Problem to work on »
Quote the entries below from the line with "of Neoclassical Tearing" through the line with "The transient heat", both ends included, and only those lines.

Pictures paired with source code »
• • • • •
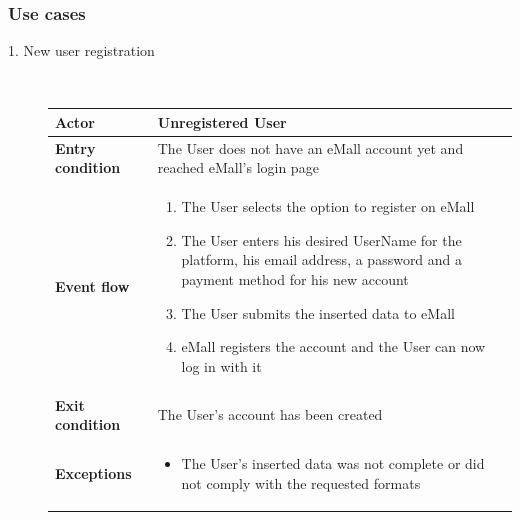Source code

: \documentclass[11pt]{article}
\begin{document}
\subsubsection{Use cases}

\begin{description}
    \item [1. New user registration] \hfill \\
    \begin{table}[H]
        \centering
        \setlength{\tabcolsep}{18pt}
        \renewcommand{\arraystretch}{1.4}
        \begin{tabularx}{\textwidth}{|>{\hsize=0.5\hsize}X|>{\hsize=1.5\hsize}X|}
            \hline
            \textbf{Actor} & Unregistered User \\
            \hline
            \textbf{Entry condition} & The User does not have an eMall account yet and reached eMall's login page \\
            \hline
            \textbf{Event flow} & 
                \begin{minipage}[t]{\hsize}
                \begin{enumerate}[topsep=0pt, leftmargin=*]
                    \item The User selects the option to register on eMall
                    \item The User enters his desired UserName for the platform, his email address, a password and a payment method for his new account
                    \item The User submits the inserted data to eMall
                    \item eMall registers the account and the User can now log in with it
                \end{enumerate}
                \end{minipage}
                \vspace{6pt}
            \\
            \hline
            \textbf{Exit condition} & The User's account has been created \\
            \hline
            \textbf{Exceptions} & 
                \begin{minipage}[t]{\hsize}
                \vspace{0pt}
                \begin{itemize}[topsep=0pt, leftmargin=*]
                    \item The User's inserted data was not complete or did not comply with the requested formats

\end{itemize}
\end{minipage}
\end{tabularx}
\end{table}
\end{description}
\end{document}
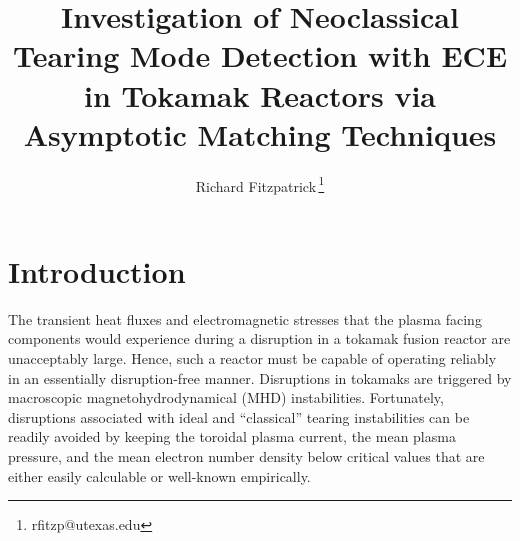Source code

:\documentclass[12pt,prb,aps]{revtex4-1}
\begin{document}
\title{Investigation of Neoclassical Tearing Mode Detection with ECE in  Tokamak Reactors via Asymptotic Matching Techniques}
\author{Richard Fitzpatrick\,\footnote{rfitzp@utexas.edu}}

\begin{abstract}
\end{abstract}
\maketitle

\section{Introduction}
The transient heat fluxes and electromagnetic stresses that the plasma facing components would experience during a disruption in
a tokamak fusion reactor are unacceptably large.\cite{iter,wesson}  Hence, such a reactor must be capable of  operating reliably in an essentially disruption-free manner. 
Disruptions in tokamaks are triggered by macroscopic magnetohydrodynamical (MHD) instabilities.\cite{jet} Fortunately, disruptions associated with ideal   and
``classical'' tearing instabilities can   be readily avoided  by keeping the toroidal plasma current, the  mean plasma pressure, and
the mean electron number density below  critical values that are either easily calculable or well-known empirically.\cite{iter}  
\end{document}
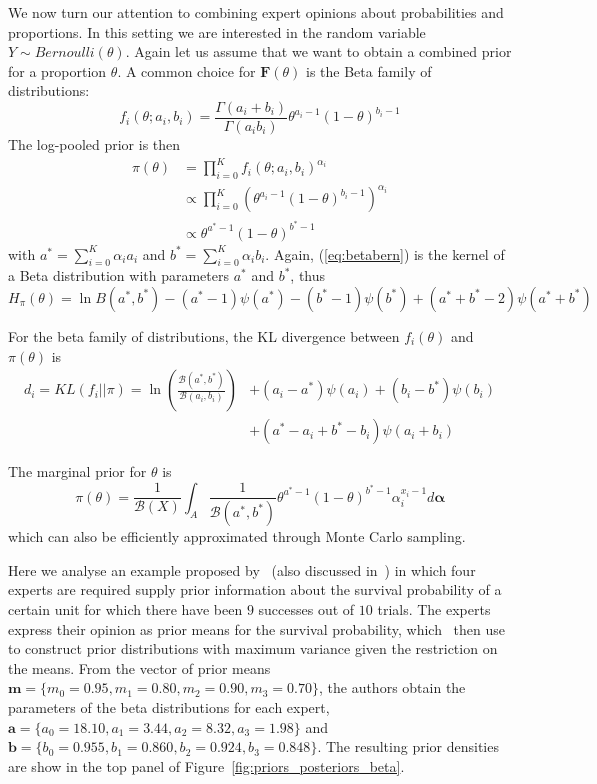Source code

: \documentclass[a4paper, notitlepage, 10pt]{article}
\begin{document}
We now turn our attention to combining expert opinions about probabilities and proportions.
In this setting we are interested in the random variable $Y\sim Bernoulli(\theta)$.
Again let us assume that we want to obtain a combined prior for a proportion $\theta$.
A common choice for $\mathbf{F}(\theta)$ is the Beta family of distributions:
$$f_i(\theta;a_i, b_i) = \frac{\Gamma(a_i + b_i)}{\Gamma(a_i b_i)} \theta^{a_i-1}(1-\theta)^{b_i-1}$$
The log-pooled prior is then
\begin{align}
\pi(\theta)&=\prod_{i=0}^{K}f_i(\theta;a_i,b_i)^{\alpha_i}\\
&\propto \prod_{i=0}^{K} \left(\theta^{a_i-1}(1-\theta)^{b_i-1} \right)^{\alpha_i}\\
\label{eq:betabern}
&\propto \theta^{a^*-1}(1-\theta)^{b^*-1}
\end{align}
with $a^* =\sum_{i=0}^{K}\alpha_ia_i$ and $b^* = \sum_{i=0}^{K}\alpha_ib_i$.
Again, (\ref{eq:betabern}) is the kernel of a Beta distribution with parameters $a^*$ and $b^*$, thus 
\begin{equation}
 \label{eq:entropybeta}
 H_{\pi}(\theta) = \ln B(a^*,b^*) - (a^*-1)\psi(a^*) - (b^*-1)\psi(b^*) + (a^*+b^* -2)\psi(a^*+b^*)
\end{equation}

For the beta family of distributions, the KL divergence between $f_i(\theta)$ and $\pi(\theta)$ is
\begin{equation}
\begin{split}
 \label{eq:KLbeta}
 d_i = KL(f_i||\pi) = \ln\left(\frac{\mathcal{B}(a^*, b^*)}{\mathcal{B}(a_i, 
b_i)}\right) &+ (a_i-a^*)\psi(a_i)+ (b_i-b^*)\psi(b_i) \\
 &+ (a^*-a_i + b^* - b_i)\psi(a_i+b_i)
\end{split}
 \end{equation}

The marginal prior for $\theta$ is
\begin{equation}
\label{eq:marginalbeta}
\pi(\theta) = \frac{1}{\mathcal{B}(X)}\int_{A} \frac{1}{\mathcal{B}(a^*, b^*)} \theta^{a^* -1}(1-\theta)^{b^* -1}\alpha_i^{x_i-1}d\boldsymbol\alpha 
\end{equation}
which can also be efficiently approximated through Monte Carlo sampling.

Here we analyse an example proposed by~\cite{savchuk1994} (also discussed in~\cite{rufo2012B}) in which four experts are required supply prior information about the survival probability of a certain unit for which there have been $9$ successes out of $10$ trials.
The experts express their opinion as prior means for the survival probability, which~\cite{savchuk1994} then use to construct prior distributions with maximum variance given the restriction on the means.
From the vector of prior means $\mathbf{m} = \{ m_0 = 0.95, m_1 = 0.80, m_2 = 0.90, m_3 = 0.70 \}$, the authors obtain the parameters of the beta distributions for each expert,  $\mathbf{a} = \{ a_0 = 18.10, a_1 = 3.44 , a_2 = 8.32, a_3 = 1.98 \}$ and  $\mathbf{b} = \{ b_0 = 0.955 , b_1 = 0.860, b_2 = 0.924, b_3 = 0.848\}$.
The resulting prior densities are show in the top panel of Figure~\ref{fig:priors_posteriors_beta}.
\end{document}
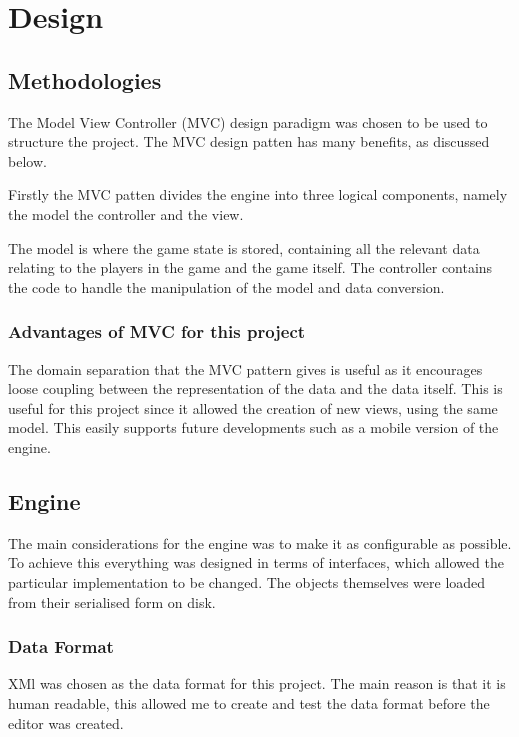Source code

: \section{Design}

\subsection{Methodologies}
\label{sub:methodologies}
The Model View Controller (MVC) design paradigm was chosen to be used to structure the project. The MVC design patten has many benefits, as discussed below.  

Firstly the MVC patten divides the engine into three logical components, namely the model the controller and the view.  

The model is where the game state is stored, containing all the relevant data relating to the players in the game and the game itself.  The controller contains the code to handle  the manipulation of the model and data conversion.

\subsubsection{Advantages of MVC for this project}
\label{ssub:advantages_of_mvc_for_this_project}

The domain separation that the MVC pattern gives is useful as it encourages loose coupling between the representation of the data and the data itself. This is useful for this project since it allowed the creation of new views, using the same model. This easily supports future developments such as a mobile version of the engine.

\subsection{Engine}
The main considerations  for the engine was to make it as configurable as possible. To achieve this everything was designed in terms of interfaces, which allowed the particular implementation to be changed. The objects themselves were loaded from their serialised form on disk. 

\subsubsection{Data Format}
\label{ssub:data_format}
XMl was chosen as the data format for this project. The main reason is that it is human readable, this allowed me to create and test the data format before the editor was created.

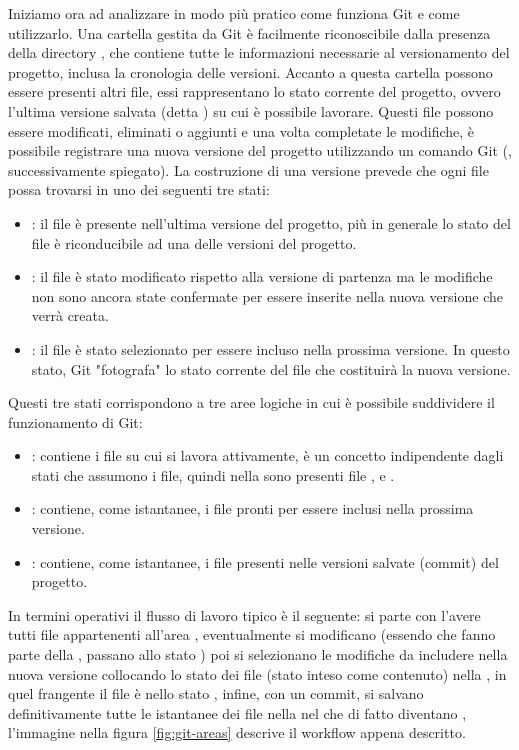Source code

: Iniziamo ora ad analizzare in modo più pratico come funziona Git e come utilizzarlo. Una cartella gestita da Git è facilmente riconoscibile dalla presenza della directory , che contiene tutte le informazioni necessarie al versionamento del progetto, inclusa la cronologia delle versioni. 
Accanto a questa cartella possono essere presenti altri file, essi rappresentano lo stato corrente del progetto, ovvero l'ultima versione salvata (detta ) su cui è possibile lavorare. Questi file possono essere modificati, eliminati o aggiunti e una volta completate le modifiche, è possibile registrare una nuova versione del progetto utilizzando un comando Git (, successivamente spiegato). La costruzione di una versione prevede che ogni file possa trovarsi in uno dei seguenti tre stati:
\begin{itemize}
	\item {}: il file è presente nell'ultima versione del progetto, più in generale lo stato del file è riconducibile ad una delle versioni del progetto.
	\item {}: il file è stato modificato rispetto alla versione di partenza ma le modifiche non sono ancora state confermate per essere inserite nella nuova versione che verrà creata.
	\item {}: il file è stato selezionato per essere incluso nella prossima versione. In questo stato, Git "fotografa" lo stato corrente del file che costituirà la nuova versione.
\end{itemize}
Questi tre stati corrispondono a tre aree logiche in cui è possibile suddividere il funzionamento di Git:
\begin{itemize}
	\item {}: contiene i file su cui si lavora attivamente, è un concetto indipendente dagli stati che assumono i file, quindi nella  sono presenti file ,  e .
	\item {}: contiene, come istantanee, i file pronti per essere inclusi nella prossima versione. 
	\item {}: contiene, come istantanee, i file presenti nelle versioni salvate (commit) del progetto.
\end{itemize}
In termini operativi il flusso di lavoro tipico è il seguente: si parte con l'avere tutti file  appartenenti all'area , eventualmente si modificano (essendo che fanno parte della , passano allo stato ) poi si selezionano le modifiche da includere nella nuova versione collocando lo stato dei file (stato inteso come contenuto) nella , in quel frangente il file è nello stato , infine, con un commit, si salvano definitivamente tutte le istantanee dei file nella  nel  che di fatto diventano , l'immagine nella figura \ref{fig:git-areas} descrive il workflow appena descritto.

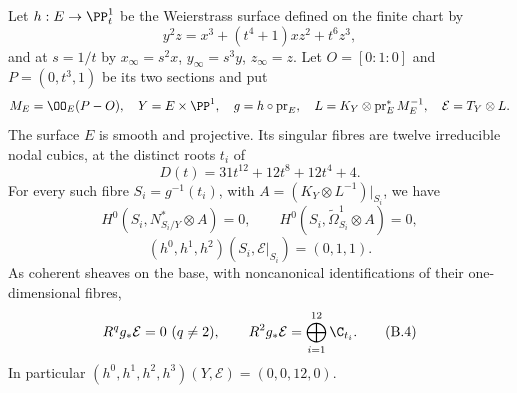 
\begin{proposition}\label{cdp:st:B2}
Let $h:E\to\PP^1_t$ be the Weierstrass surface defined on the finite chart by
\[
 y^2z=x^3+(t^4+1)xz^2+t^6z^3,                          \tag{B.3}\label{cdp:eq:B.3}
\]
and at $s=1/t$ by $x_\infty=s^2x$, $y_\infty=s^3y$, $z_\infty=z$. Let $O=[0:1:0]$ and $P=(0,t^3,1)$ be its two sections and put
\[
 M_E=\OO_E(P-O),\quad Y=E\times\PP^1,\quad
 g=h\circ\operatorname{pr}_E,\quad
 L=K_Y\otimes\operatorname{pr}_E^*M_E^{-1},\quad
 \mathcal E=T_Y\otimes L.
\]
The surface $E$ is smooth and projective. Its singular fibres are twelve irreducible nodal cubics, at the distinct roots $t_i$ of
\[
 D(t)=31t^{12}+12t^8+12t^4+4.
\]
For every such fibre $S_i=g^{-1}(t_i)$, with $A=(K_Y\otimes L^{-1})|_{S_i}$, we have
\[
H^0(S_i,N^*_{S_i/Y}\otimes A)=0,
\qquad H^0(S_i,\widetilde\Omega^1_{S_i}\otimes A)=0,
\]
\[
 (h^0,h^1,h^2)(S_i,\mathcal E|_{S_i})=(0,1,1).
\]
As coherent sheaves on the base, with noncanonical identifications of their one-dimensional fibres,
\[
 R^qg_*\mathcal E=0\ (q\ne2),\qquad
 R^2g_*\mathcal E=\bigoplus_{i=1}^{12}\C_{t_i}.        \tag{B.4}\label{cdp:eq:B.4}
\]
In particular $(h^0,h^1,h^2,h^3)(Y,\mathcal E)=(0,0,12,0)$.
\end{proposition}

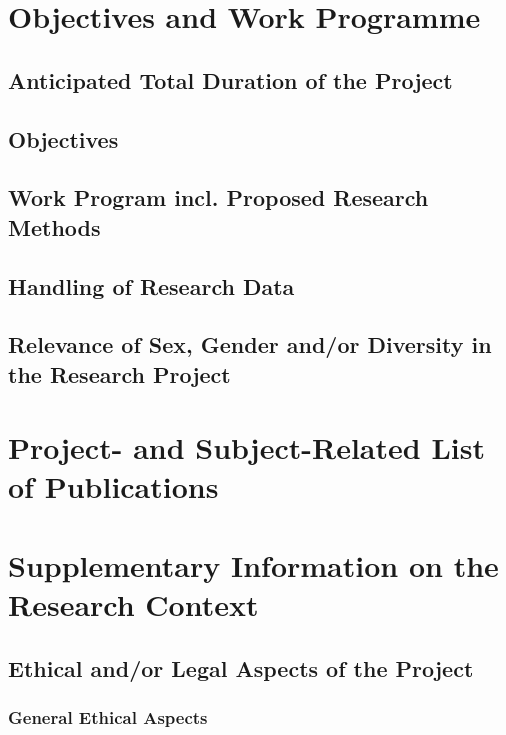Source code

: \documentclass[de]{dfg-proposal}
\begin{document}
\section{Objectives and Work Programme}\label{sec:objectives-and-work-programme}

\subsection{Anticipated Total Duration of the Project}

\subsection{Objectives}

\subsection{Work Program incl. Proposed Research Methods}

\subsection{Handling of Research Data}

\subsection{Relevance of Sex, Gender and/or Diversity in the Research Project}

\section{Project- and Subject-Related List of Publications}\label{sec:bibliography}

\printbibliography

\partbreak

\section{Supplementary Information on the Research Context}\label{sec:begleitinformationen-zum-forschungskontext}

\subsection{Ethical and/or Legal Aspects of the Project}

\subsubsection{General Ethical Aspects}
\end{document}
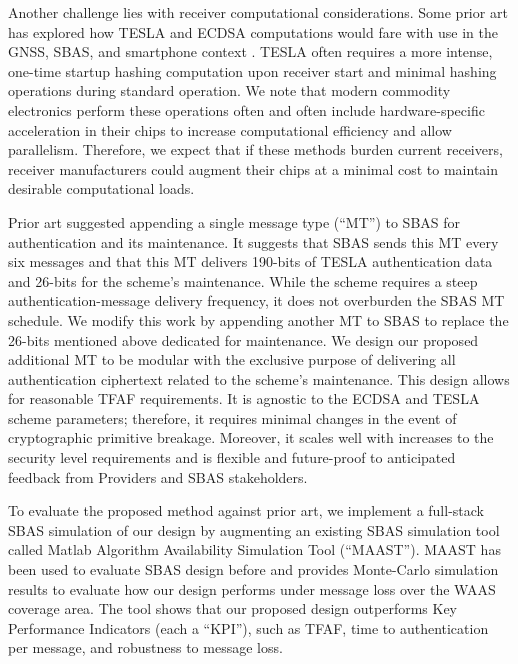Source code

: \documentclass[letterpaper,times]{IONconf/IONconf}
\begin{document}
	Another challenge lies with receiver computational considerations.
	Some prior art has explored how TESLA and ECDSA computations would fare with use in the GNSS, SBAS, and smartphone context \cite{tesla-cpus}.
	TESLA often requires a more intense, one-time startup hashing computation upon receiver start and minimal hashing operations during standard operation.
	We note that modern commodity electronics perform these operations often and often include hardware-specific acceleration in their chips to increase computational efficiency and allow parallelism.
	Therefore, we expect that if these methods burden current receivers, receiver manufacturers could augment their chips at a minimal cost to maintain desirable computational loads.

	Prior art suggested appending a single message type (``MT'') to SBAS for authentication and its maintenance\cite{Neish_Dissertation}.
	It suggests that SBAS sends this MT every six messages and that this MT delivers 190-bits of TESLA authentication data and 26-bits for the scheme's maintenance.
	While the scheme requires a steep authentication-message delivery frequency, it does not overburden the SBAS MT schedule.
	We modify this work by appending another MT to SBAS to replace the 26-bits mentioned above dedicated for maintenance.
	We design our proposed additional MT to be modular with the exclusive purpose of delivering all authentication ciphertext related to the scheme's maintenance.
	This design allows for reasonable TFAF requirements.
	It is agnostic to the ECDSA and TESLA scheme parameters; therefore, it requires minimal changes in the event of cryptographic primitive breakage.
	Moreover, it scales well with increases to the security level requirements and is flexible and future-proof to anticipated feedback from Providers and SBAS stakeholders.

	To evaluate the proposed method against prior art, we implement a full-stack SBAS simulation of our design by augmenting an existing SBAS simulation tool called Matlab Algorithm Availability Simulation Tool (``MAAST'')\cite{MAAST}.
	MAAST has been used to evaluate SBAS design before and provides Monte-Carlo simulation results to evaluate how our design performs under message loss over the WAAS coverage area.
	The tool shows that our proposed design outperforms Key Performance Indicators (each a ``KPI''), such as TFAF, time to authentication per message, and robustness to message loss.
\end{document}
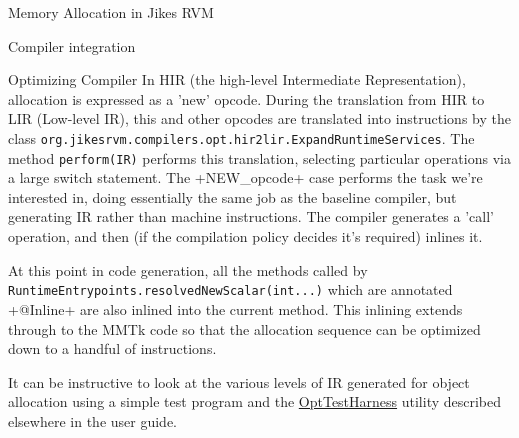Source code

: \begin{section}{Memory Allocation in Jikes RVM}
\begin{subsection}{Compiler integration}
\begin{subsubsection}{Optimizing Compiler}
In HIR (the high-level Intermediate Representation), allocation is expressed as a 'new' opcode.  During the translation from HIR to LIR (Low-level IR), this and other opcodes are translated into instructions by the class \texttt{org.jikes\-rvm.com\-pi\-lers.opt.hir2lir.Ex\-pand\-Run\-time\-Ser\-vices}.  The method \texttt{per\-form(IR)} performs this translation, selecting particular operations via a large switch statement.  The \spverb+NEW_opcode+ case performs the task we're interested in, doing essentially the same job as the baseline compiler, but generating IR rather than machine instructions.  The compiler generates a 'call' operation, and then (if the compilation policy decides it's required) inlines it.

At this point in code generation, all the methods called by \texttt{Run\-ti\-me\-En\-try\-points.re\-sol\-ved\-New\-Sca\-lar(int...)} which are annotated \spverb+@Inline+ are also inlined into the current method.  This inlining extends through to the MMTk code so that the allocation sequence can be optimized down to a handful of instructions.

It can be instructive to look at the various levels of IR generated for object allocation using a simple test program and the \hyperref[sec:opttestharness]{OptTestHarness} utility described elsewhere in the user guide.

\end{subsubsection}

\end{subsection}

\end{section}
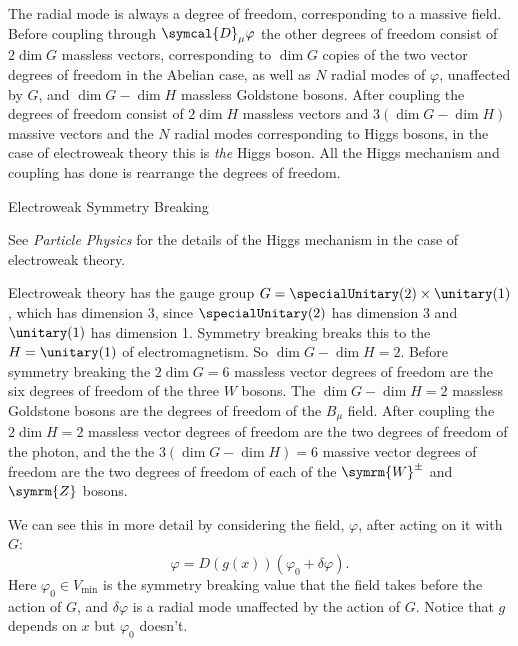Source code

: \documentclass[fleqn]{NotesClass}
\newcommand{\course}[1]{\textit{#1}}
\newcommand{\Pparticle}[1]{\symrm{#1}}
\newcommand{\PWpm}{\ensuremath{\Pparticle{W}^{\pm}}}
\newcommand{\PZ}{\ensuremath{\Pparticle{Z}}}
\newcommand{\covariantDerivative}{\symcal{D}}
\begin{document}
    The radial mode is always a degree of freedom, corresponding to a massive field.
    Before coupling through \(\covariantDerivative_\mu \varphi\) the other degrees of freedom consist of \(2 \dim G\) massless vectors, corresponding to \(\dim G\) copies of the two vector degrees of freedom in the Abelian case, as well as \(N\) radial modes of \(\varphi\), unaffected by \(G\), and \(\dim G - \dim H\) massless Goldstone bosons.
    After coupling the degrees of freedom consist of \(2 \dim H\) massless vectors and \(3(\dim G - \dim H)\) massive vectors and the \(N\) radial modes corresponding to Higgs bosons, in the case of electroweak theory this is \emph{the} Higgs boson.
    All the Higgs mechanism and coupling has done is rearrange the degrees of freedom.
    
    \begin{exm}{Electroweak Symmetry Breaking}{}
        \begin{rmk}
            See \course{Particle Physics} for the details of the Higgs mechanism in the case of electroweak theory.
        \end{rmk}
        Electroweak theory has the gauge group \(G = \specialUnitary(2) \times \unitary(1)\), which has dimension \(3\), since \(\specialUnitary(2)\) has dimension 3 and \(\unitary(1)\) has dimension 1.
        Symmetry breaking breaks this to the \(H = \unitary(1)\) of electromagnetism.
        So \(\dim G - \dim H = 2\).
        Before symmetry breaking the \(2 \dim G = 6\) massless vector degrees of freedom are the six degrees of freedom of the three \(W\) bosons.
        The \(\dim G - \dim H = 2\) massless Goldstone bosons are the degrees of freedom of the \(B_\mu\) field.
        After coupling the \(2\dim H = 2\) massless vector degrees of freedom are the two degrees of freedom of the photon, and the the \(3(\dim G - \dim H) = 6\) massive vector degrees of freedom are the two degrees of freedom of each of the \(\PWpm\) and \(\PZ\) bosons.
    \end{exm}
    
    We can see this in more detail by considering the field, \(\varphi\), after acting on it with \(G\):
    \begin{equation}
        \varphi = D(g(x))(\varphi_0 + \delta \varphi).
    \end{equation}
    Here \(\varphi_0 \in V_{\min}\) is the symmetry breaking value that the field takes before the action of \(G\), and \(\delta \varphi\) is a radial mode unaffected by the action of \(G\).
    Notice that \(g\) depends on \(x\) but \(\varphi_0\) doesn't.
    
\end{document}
• • • • •
Written answer »
\title{Investigation of Neoclassical Tearing Mode Detection with ECE in  Tokamak Reactors via Asymptotic Matching Techniques}
\author{Richard Fitzpatrick\,\footnote{rfitzp@utexas.edu}}

\begin{abstract}
\end{abstract}
\maketitle

\section{Introduction}
The transient heat fluxes and electromagnetic stresses that the plasma facing components would experience during a disruption in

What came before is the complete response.